По каре прошел шорох привычных движений.
– За проявленные мужество и героизм в бою с врагом объявляю курсанту Кентаринову благодарность!
Кирилл опешил.
– Ну же, курсант? Как нужно отвечать по уставу?
– Служу человечеству! – рявкнул пришедший в себя Кирилл.
И обнаружил на месте Гмыри белую стену.
Моргнул. Раз, два… И понял: не стена перед ним – потолок. А сам он пребывает в лежачем положении.
Где-то в отдалении негромко и переливчато звякнуло.

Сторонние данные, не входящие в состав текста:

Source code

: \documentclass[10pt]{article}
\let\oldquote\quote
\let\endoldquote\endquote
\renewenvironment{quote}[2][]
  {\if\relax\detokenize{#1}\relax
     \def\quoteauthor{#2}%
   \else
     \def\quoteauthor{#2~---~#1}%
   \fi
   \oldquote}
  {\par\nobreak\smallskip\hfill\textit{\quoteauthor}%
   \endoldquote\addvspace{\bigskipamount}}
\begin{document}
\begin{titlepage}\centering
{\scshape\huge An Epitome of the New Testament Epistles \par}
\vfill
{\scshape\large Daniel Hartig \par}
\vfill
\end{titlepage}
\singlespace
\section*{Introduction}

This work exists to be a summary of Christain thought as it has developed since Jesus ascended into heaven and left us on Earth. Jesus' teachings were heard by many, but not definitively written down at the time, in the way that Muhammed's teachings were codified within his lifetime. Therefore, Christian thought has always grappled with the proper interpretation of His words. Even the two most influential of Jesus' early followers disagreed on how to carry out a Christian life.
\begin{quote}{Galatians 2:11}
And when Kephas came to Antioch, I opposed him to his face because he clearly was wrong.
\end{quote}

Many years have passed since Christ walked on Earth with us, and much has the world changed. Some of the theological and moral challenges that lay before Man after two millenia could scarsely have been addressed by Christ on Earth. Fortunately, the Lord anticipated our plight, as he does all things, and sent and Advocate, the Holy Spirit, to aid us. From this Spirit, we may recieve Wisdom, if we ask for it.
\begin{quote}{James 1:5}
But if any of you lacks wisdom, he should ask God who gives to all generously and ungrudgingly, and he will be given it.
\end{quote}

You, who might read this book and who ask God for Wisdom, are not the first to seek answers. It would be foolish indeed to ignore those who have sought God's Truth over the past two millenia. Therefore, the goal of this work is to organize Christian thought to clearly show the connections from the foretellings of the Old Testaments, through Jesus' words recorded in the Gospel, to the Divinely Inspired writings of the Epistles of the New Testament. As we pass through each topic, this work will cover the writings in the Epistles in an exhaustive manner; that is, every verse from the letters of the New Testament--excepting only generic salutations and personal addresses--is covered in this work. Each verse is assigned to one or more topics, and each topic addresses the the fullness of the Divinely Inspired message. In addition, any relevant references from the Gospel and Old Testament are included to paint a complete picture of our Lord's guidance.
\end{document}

Кирилл попытался шевельнуться, но не смог: руки, ноги, талию и шею кто-то держал. Тогда он попытался двинуть глазными яблоками. И тоже не смог. Кажется, глаза его не слушались. Полежал немного, собрал все силы и попробовал снова.

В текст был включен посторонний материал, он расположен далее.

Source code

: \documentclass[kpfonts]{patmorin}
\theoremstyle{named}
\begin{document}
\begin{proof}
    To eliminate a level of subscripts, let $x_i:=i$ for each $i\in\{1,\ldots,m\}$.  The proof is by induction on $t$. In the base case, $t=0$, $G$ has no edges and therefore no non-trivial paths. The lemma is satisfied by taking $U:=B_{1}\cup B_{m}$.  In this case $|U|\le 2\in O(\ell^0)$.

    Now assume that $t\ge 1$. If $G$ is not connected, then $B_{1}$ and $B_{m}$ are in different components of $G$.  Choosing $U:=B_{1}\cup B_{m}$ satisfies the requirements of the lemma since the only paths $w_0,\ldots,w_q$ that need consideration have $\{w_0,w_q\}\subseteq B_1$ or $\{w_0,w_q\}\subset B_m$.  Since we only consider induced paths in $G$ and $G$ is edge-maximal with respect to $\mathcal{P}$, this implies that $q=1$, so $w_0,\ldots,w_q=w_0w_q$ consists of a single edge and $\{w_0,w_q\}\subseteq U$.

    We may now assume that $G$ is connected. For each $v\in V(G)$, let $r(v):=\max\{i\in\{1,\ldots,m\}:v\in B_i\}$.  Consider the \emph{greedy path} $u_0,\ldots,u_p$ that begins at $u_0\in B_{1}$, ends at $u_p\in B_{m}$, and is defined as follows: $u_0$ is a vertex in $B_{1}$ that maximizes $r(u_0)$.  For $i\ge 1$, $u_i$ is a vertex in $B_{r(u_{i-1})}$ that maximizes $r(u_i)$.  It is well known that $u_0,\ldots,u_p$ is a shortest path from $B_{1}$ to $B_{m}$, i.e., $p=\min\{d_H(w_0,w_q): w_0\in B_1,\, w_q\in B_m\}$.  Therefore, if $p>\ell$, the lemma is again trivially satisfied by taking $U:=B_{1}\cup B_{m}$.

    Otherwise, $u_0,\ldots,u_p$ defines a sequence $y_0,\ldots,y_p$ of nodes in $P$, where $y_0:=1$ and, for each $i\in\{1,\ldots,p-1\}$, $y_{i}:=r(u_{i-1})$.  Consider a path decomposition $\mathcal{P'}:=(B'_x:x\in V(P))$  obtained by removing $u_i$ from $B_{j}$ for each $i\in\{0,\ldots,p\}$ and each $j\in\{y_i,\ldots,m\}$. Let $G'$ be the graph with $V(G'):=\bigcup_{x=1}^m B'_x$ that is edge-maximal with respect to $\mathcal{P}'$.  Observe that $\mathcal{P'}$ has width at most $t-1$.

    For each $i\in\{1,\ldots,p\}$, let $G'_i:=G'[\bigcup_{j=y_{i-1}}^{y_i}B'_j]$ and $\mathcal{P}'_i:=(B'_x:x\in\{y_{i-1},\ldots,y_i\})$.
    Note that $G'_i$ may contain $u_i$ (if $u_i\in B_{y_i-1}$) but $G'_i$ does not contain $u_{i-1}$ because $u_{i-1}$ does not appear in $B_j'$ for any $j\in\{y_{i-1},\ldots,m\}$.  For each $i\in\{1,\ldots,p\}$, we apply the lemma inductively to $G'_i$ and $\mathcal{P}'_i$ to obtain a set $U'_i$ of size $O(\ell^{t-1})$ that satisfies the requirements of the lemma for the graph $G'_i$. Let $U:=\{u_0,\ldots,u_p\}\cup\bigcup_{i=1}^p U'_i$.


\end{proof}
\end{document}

На этот раз получилось. В поле зрения находилось немногое, но и этого хватало, чтобы понять – он на больничной койке. Наверное, Стерва Зина отправила в лазарет, к Доктору Айболиту. Или Мама Ната… Но что же произошло?
Поблизости послышались быстрые шаги. Где-то прошелестело, и в поле зрения появилось миловидное личико. Девичье. Или нет… как там… метелкино?.. Ага, метелкино! Вздернутый носик, алые губки, кудрявые рыжие волосы, прикрытые белой шапочкой…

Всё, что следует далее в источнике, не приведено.